## Task brief
Isolate every line in the data with the string "column" and copy it.

Records from a data collection
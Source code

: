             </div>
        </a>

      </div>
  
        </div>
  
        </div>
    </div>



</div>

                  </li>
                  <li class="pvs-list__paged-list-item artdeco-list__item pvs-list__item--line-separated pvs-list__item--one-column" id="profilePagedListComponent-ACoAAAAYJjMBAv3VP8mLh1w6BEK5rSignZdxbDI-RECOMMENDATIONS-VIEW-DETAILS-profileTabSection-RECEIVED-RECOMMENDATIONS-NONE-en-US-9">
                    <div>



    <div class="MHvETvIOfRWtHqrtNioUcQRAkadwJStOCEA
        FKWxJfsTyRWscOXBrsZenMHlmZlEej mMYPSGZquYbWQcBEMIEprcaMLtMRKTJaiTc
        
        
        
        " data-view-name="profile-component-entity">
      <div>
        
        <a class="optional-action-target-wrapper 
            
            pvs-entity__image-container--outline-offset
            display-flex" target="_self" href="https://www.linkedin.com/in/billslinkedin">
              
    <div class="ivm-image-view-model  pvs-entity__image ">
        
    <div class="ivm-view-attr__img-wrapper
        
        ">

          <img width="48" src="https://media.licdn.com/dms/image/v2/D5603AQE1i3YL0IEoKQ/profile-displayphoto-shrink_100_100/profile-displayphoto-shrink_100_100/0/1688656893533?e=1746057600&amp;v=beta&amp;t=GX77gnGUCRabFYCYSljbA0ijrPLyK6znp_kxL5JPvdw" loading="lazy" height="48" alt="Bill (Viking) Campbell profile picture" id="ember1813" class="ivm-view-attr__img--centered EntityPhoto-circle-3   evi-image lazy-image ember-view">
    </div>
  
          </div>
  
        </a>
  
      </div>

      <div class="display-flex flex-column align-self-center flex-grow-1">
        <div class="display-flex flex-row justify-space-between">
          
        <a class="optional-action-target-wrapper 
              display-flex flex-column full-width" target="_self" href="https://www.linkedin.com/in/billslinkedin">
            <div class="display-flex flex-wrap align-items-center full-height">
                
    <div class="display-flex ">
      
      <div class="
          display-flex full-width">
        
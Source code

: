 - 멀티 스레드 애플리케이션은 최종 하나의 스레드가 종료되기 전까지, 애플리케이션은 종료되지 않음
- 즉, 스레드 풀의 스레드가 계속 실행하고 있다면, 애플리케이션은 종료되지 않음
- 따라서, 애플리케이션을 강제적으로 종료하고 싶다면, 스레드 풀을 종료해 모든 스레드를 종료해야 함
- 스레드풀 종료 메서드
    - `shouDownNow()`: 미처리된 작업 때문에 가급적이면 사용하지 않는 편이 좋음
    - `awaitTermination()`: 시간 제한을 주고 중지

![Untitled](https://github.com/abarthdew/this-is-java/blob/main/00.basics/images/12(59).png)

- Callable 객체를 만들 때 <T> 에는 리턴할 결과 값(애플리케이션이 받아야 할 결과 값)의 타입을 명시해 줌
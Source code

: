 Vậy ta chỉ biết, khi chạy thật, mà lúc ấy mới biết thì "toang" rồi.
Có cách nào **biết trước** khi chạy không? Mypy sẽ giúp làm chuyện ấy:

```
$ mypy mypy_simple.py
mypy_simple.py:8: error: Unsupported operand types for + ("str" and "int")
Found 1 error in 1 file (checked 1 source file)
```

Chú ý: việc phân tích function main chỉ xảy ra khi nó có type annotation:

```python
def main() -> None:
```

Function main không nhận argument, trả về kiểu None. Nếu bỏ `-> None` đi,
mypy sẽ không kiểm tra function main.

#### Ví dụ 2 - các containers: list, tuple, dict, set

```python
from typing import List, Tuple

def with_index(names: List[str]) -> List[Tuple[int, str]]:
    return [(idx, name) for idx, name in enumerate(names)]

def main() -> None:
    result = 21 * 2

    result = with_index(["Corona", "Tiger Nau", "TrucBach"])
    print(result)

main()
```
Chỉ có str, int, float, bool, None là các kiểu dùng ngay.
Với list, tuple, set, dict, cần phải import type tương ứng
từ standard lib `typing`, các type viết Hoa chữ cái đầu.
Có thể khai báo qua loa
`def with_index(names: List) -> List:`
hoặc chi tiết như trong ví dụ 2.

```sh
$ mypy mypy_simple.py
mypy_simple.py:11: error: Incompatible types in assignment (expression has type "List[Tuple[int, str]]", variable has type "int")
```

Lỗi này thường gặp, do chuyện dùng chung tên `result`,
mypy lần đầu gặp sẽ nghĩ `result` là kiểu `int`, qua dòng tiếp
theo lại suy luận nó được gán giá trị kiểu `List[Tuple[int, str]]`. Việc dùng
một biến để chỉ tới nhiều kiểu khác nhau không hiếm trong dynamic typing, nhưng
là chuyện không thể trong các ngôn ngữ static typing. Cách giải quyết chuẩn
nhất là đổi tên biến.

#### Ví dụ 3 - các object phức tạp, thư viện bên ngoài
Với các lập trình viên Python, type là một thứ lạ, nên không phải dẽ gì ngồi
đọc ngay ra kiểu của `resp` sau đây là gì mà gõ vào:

## Exercise solution
                  <li class="pvs-list__paged-list-item artdeco-list__item pvs-list__item--line-separated pvs-list__item--one-column" id="profilePagedListComponent-ACoAAAAYJjMBAv3VP8mLh1w6BEK5rSignZdxbDI-RECOMMENDATIONS-VIEW-DETAILS-profileTabSection-RECEIVED-RECOMMENDATIONS-NONE-en-US-9">
      <div class="display-flex flex-column align-self-center flex-grow-1">
              display-flex flex-column full-width" target="_self" href="https://www.linkedin.com/in/billslinkedin">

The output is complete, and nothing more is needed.